Edited by Sam Thielman
In May, for the Daily Beast, I reported on the final two Afghans who remain caged at Guantanamo Bay, Asadullah Haroon (sometimes also called Haroon al-Afghani) and Muhammad Rahim. If you read that article, you may recall that the base rationale undergirding their detention is that they, under the Law of Armed Conflict, are combatants in a war that is now over. You may also recall that early in the War on Terror, a wave of justification held that Guantanamo wasn’t really indefinite detention, since someday the war would end.
Well, by the president’s own words, someday is here. And yet Haroon and Rahim will not be free men, according to a senior administration official.
“Both Afghan detainees are held under law of war detention and the possibility of their release is subject to the determination of the Periodic Review Board,” the senior official said. “The Biden Administration continues to conduct a deliberate and thorough process focused on responsibly reducing the detainee population and ultimately closing the Guantanamo facility.”
Ah, the Periodic Review Board, that bureaucratic mechanism to wrap the prerogatives of continued detention inside something that appears, because there are lawyers involved, to have the patina of law. “Law of war detention” keeps combatants off the battlefield until hostilities end. Hostilities have, unfortunately for that patina of law, ended, and the Biden administration is choosing to have its hands tied by its own bureaucracy. The prerogative to detain without charge is even stronger than the desire to wage the war.
And there are always ways to lawyer around the obligation to release detainees at the conclusion of hostilities.
When it comes to Rahim, whom the CIA tortured – and whom Langley presumably doesn’t want talking about that torture – the Justice Department, Biden’s Justice Department, continues to challenge his release in federal court. So it’s just not true that the PRB determines his fate.
With Haroon, as I reported in May, the government recently introduced a novel assertion: he’s a member of al-Qaeda. It so happens that such an assertion carries the prospect of moving Haroon from the category of Afghan Detainee Releasable at The End of Hostilities in Afghanistan That Have, by The Government’s Account, Ended and into the category of Al-Qaeda Detainee Releasable at The End of Hostilities That Won’t End.
Haroon’s legal team feels “more than usually hopeful” that the PRB will clear him whenever it next meets to consider his case. But, contra the senior administration official, they’re skeptical that a PRB-ordered release will be determinative.
“His habeas [case] result may take a little longer but is also pending,” said Shivan Sarin, deputy director of Reprieve US, a human rights group aiding Haroon’s case. “If he wins – would be the first time for a decade but he has an exceptionally strong case – then the Biden administration will have to decide whether to appeal, to protect their legal justification for indefinite detention without charge by keeping this prisoner of a war that is long over in jail, forever.”
In the end, the relevant considerations are not legal, not security-based and certainly not ethical.

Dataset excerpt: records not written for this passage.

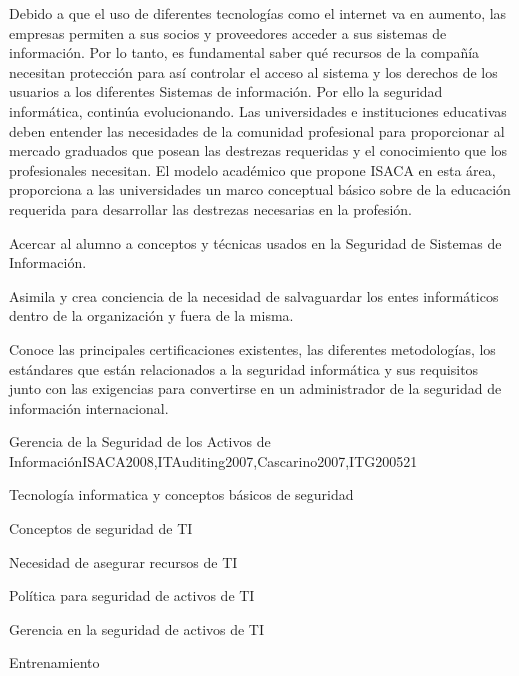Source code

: \begin{syllabus}
\begin{justification}
Debido a que el uso de diferentes tecnologías como el internet va en aumento, las empresas permiten a sus socios y proveedores acceder a sus sistemas de información. Por lo tanto, es fundamental saber qué recursos de la compañía necesitan protección para así­ controlar el acceso al sistema y los derechos de los usuarios a los diferentes Sistemas de información.  Por ello la seguridad informática, continúa evolucionando. Las universidades e instituciones educativas deben entender las necesidades de la comunidad profesional para proporcionar al mercado graduados que posean las destrezas requeridas y el conocimiento que los profesionales necesitan. El modelo académico que propone  ISACA en esta área, proporciona a las universidades un marco conceptual básico sobre de la educación requerida para desarrollar las destrezas necesarias en la profesión.
\end{justification}

\begin{goals}
\item Acercar al alumno a conceptos y técnicas usados en la Seguridad de Sistemas de Información.
\item Asimila y crea conciencia de la necesidad de salvaguardar los entes informáticos dentro de la organización y fuera de la misma.
\item Conoce las principales certificaciones existentes, las diferentes metodologías, los estándares que están relacionados a la seguridad informática y sus requisitos junto con las exigencias para convertirse en un administrador de la seguridad de información internacional.
\end{goals}

\begin{outcomes}
\end{outcomes}

\begin{unit}{Gerencia de la Seguridad de los Activos de Información}{ISACA2008,ITAuditing2007,Cascarino2007,ITG2005}{2}{1}
\begin{topics}
\item Tecnología informatica y conceptos básicos de seguridad
\item Conceptos de seguridad de TI 
\item Necesidad de asegurar recursos de TI
\item Política para seguridad de activos de TI 
\item Gerencia en la seguridad de activos de TI 
\item Entrenamiento
\end{topics}


\end{unit}
\end{syllabus}
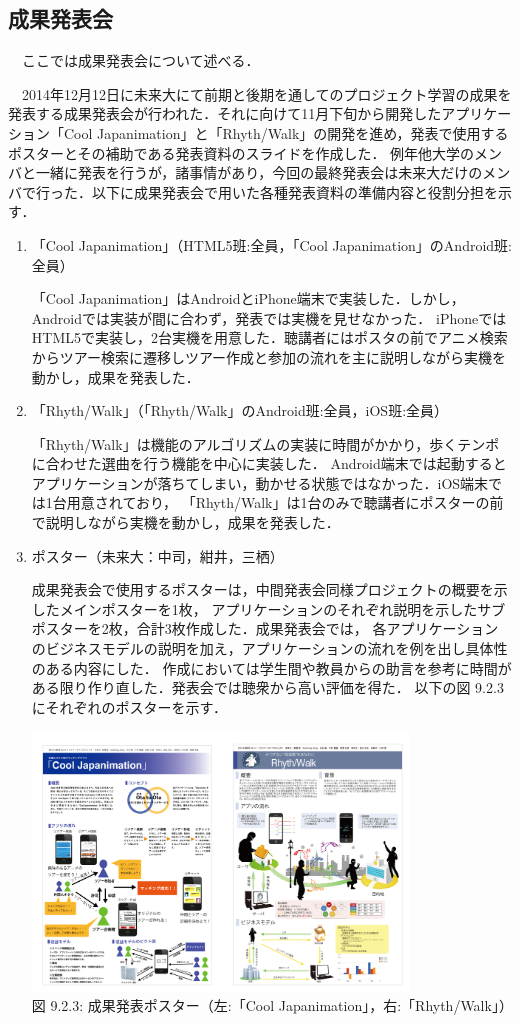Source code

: \subsection{成果発表会}
\par
　ここでは成果発表会について述べる．
\par
 　2014年12月12日に未来大にて前期と後期を通してのプロジェクト学習の成果を発表する成果発表会が行われた．それに向けて11月下旬から開発したアプリケーション「Cool Japanimation」と「Rhyth/Walk」の開発を進め，発表で使用するポスターとその補助である発表資料のスライドを作成した．
例年他大学のメンバと一緒に発表を行うが，諸事情があり，今回の最終発表会は未来大だけのメンバで行った．以下に成果発表会で用いた各種発表資料の準備内容と役割分担を示す．
\begin{enumerate}
\item 「Cool Japanimation」（HTML5班:全員，「Cool Japanimation」のAndroid班:全員）
\par
 「Cool Japanimation」はAndroidとiPhone端末で実装した．しかし，Androidでは実装が間に合わず，発表では実機を見せなかった．
 iPhoneではHTML5で実装し，2台実機を用意した．聴講者にはポスタの前でアニメ検索からツアー検索に遷移しツアー作成と参加の流れを主に説明しながら実機を動かし，成果を発表した．
\par
\item 「Rhyth/Walk」（「Rhyth/Walk」のAndroid班:全員，iOS班:全員）
\par
 「Rhyth/Walk」は機能のアルゴリズムの実装に時間がかかり，歩くテンポに合わせた選曲を行う機能を中心に実装した．
 Android端末では起動するとアプリケーションが落ちてしまい，動かせる状態ではなかった．iOS端末では1台用意されており，
 「Rhyth/Walk」は1台のみで聴講者にポスターの前で説明しながら実機を動かし，成果を発表した．


\item ポスター（未来大：中司，紺井，三栖）
\par
 成果発表会で使用するポスターは，中間発表会同様プロジェクトの概要を示したメインポスターを1枚，
 アプリケーションのそれぞれ説明を示したサブポスターを2枚，合計3枚作成した．成果発表会では，
 各アプリケーションのビジネスモデルの説明を加え，アプリケーションの流れを例を出し具体性のある内容にした．
 作成においては学生間や教員からの助言を参考に時間がある限り作り直した．発表会では聴衆から高い評価を得た．
 以下の図 9.2.3にそれぞれのポスターを示す．
\begin{center}
\includegraphics[width=10cm, bb=0 0 200 150]{poster.png} \\
  図 9.2.3: 成果発表ポスター（左:「Cool Japanimation」，右:「Rhyth/Walk」）
\end{center}


\end{enumerate}
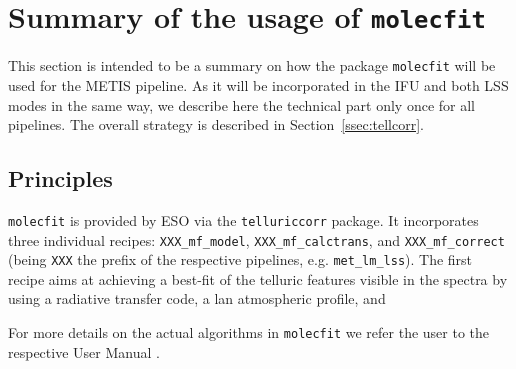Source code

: \section{Summary of the usage of \texttt{molecfit}}\label{app:mf}
This section is intended to be a summary on how the package \texttt{molecfit} will be used for the \ac{METIS} pipeline. As it will be incorporated in the \ac{IFU} and both \ac{LSS} modes in the same way, we describe here the technical part only once for all pipelines. The overall strategy is described in Section~\ref{ssec:tellcorr}.
\subsection{Principles}\label{app:mf_principles}
\texttt{molecfit} is provided by \ac{ESO} via the \texttt{telluriccorr} package. It incorporates three individual recipes: \texttt{XXX_mf_model}, \texttt{XXX_mf_calctrans}, and \texttt{XXX_mf_correct} (being \texttt{XXX} the prefix of the respective pipelines, e.g. \texttt{met_lm_lss}). The first recipe aims at achieving a best-fit of the telluric features visible in the spectra by using a radiative transfer code, a lan atmospheric profile, and 

For more details on the actual algorithms in \texttt{molecfit} we refer the user to the respective User Manual \cite{molecfit}.\\


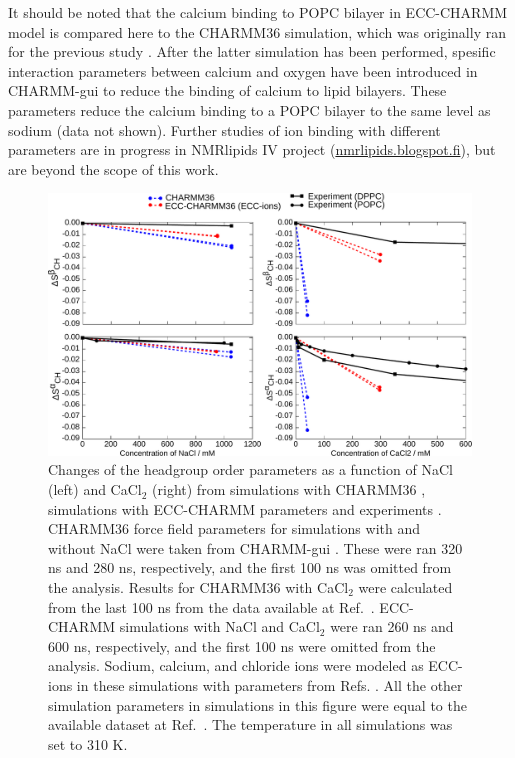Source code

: \documentclass[journal=jpcbfk]{achemso}
\begin{document}
It should be noted that the calcium binding to POPC bilayer in ECC-CHARMM model
is compared here to the CHARMM36 simulation, which was originally ran for
the previous study \cite{catte16,charmmPOPC450mMCaClfiles}.
After the latter simulation has been performed, spesific interaction parameters
between calcium and oxygen \cite{kim16} have been introduced in CHARMM-gui
to reduce the binding of calcium to lipid bilayers. These parameters
reduce the calcium binding to a POPC bilayer to the same level as sodium (data not shown).
Further studies of ion binding with different parameters are in progress
in NMRlipids IV project (\url{nmrlipids.blogspot.fi}), but are beyond the scope of this work. 


\begin{figure}[!h]
  \centering
  \includegraphics[width=16.0cm]{../Fig/OP.pdf}
  \caption{\label{scaledCHARMM}
    Changes of the headgroup order parameters as a function of NaCl (left) and CaCl$_2$ (right)
    from simulations with CHARMM36 \cite{klauda10}, simulations with ECC-CHARMM parameters and experiments \cite{akutsu81,altenbach84}. 
    CHARMM36 force field parameters for simulations with and without NaCl were taken from CHARMM-gui \cite{lee15}.
    These were ran 320 ns and 280 ns, respectively, and the first 100 ns was omitted from the analysis.
    Results for CHARMM36 with CaCl$_2$ were calculated from the last 100 ns from the data available at Ref.~.
    ECC-CHARMM simulations with NaCl and CaCl$_2$ were ran 260 ns and 600 ns, respectively, and the first 100 ns were omitted from the analysis.
    Sodium, calcium, and chloride ions were modeled as ECC-ions in these simulations with parameters from Refs. .
    All the other simulation parameters in simulations in this figure were equal to the available dataset at Ref.~.
    The temperature in all simulations was set to 310 K.
  }
\end{figure}
\end{document}
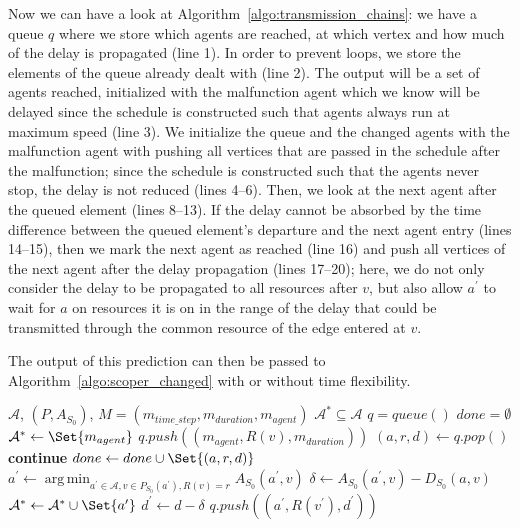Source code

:\documentclass{article}
\DeclareMathOperator*{\argmin}{arg\,min}
\begin{document}
Now we can have a look at Algorithm~\ref{algo:transmission_chains}: we have a queue $q$ where we store which agents are reached, at which vertex and how much of the delay is propagated (line 1). In order to prevent loops, we store the elements of the queue already dealt with (line 2).  The output will be a set of agents reached, initialized with the malfunction agent which we know will be delayed since the schedule is constructed such that agents always run at maximum speed (line 3).
We initialize the queue and the changed agents with the malfunction agent with pushing all vertices that are passed in the schedule after the malfunction; since the schedule is constructed such that the agents never stop, the delay is not reduced (lines 4--6).
Then, we look at the next agent after the queued element (lines 8--13). If the delay cannot be absorbed by the time difference between the queued element's departure and the next agent entry (lines 14--15), then we mark the next agent as reached (line 16) and push all vertices of the next agent after the delay propagation (lines 17--20); here, we do not only consider the delay to be propagated to all resources after $v$, but also allow $a^\prime$ to wait for $a$ on resources it is on in the range of the delay that could be transmitted through the common resource of the edge entered at $v$.


The output of this prediction can then be passed to Algorithm~\ref{algo:scoper_changed} with or without time flexibility.






\begin{algorithm}
	\caption{$changed\_transmission\_chains$} \label{algo:transmission_chains}
	\begin{algorithmic}[1]
		\Require $\mathcal{A}$, $(P,A_{S_0})$, $M=(m_{time\_step},m_{duration},m_{agent})$
	    \Ensure $\mathcal{A}^* \subseteq \mathcal{A}$
	    \State $q = queue()$
	    \State $done = \emptyset$
	    \State $\mathcal{A}^* \leftarrow \Set{m_{agent}}$
	        \State $q.push((m_{agent},R(v),m_{duration}))$
	    \EndFor
            \State $(a,r,d) \leftarrow q.pop()$
                \State \textbf{continue}
            \EndIf
            \State $done \leftarrow done \cup \Set{(a,r,d)}$
            \State $a^\prime \leftarrow \argmin_{a^\prime \in \mathcal{A}, v \in P_{S_0}(a^\prime), R(v)=r} A_{S_0}(a^\prime,v)$
            \State $\delta \leftarrow A_{S_0}(a^\prime,v) - D_{S_0}(a,v)$
                \State $\mathcal{A}^* \leftarrow \mathcal{A}^* \cup \Set{a^\prime}$
                \State $d^\prime \leftarrow d-\delta$
    	            \State $q.push((a^\prime,R(v^\prime),d^\prime))$
    	        \EndFor
            \EndIf{}

	    \EndWhile

	\end{algorithmic}
\end{algorithm}
\end{document}
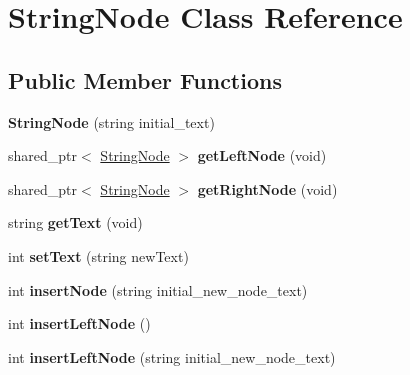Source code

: \hypertarget{classStringNode}{}\section{String\+Node Class Reference}
\label{classStringNode}
\subsection*{Public Member Functions}
\begin{DoxyCompactItemize}
\item 
{\bfseries String\+Node} (string initial\+\_\+text)\hypertarget{classStringNode_a1f3433ce567eebdbb4e6eca97c473893}{}\label{classStringNode_a1f3433ce567eebdbb4e6eca97c473893}

\item 
shared\+\_\+ptr$<$ \hyperlink{classStringNode}{String\+Node} $>$ {\bfseries get\+Left\+Node} (void)\hypertarget{classStringNode_a26959d3dfb7ca6cbad4826dfe27f24f6}{}\label{classStringNode_a26959d3dfb7ca6cbad4826dfe27f24f6}

\item 
shared\+\_\+ptr$<$ \hyperlink{classStringNode}{String\+Node} $>$ {\bfseries get\+Right\+Node} (void)\hypertarget{classStringNode_a3803fff2b8a3ca379fbfc1535d882fbd}{}\label{classStringNode_a3803fff2b8a3ca379fbfc1535d882fbd}

\item 
string {\bfseries get\+Text} (void)\hypertarget{classStringNode_a43dce00f3299da71994d88ac0d3c48ee}{}\label{classStringNode_a43dce00f3299da71994d88ac0d3c48ee}

\item 
int {\bfseries set\+Text} (string new\+Text)\hypertarget{classStringNode_aa87f867d5e9ba8f8263afe8b32cd1df8}{}\label{classStringNode_aa87f867d5e9ba8f8263afe8b32cd1df8}

\item 
int {\bfseries insert\+Node} (string initial\+\_\+new\+\_\+node\+\_\+text)\hypertarget{classStringNode_a0496eef4a3ff3c8134ba1ce2e1f01804}{}\label{classStringNode_a0496eef4a3ff3c8134ba1ce2e1f01804}

\item 
int {\bfseries insert\+Left\+Node} ()\hypertarget{classStringNode_af5174c826e1d5ccd0536564431eb4561}{}\label{classStringNode_af5174c826e1d5ccd0536564431eb4561}

\item 
int {\bfseries insert\+Left\+Node} (string initial\+\_\+new\+\_\+node\+\_\+text)\hypertarget{classStringNode_a4199a842393aa4d98c3695858b097128}{}\label{classStringNode_a4199a842393aa4d98c3695858b097128}


\end{DoxyCompactItemize}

They’re whether an administration is willing to free people because their war is over, knowing that performing such a bare-minimum obligation will subject it to demagoguery. But fear is a holding pattern. Only by confronting demagoguery can it be defeated.
The story of liberal complicity in the War on Terror, the title of Chapter 3 of the critically acclaimed REIGN OF TERROR and a major theme throughout, is about avoiding that confrontation. But every day is another opportunity to break the cycle. Doing so starts by remembering their names: Asadullah Haroon and Muhammad Rahim, men who remain unjustly detained at Guantanamo Bay based on dishonest explanations and a bureaucratic process that occupies the territory formerly held by the law.